Sales & Spirits Up
During the American Booksellers Association’s Winter Institute in New Orleans last month, there were high spirits — even before the first cocktail party. From the moment booksellers began arriving in the city that embodies strength and resilience, everyone began comparing notes: 2011 finished with a roar, some stores up as much as 48% in sales over 2010.
After the demise of the Borders chain, many readers sought out local indie bookstores. The American Express Small Business Saturday promotion helped educate cardholders about the value of shopping locally. And, physical books make wonderful gifts, especially when recommended by a savvy bookseller for that hard-to-please relative. All of these factors helped fuel the positive momentum.
During the conference, even more reasons for optimism surfaced. The new Verso Advertising survey indicated that while e-books have gained popularity, about 50% of people have no interest in reading on an electronic device. For avid readers who have adopted e-reading, the survey showed that they plan to purchase the same number of print books as electronic books this year. Books are a part of our material culture and the demand for printed books is not going away.
Publishers were at the convention with heart-felt support. From small presses to large publishing houses, representatives were there to give us the inside scoop on debut authors and exciting new books. It’s the glue that binds us and what gives indie booksellers an incredibly important role in the world of books. Indie booksellers, because of their passionate recommendations – that are not predicated on any computer-generated algorithm – help introduce new authors and break-out works. Without indies, we might only get to see those titles now stacked high on the floor at the warehouse clubs, or be able to sort through the kazillions of e-books online, few of which get much marketing support due to the quality of the writing.

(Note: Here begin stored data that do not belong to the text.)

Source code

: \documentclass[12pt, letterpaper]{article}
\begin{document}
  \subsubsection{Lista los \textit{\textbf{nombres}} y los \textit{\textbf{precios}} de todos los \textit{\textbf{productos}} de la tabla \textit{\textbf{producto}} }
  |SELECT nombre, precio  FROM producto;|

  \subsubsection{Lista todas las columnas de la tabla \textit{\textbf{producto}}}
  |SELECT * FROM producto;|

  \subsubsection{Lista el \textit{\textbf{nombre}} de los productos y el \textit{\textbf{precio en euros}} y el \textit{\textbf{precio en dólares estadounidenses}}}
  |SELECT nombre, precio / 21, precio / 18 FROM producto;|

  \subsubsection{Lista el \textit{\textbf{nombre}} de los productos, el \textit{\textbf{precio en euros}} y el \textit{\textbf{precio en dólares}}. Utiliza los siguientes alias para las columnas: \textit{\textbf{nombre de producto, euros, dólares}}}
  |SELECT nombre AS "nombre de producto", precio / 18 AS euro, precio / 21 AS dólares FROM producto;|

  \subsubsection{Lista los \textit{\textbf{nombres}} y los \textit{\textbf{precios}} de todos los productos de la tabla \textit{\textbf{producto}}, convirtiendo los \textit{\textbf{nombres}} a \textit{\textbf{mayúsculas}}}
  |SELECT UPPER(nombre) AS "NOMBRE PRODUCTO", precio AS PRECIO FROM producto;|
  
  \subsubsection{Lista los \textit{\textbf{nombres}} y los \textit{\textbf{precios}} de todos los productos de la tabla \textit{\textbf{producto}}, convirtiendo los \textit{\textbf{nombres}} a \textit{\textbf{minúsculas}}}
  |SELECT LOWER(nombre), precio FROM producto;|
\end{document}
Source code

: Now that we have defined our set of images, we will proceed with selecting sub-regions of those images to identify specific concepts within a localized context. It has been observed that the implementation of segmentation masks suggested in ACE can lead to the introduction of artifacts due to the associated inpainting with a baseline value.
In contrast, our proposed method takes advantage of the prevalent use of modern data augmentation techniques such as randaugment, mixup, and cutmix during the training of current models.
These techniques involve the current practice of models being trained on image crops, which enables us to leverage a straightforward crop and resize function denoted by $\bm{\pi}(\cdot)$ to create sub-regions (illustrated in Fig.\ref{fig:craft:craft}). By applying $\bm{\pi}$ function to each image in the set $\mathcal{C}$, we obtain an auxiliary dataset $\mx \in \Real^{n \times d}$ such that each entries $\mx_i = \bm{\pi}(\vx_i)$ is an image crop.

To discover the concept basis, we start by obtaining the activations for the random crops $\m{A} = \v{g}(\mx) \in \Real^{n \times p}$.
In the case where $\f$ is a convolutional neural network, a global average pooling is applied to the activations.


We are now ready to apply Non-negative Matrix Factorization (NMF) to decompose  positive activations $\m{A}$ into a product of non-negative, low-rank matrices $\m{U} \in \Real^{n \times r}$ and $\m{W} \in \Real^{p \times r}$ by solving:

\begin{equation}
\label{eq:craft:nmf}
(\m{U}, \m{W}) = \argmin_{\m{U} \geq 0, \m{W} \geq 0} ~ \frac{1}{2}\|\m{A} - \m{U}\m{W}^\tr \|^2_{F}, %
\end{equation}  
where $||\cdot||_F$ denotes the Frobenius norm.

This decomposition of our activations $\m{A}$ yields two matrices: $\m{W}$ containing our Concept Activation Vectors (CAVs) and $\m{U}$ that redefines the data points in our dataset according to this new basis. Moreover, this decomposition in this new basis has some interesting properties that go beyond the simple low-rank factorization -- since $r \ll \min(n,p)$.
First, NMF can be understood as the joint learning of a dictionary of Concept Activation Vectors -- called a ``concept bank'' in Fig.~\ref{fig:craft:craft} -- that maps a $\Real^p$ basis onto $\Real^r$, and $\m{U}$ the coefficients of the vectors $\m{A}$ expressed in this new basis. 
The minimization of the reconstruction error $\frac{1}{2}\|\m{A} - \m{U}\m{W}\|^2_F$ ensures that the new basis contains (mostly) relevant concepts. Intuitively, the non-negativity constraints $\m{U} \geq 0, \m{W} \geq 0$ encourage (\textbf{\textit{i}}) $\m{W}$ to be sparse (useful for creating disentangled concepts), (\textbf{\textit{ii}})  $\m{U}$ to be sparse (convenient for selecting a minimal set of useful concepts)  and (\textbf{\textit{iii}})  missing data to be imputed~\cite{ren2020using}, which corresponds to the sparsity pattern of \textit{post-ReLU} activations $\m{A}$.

Indie booksellers are now talking of expanding the number of locations, redesigning their current stores, and expanding events. They are changing the complexion of their inventories, spotlighting wonderful books and other fun items that reinforce the community’s character and make it fun to come to the bookstore to shop. It’s been a long haul, but people finally seem to be over the fascination with big box stores. They understand the importance of strengthening local economies, and want to find peace, comfort, and a truly good read from their locally owned bookstore.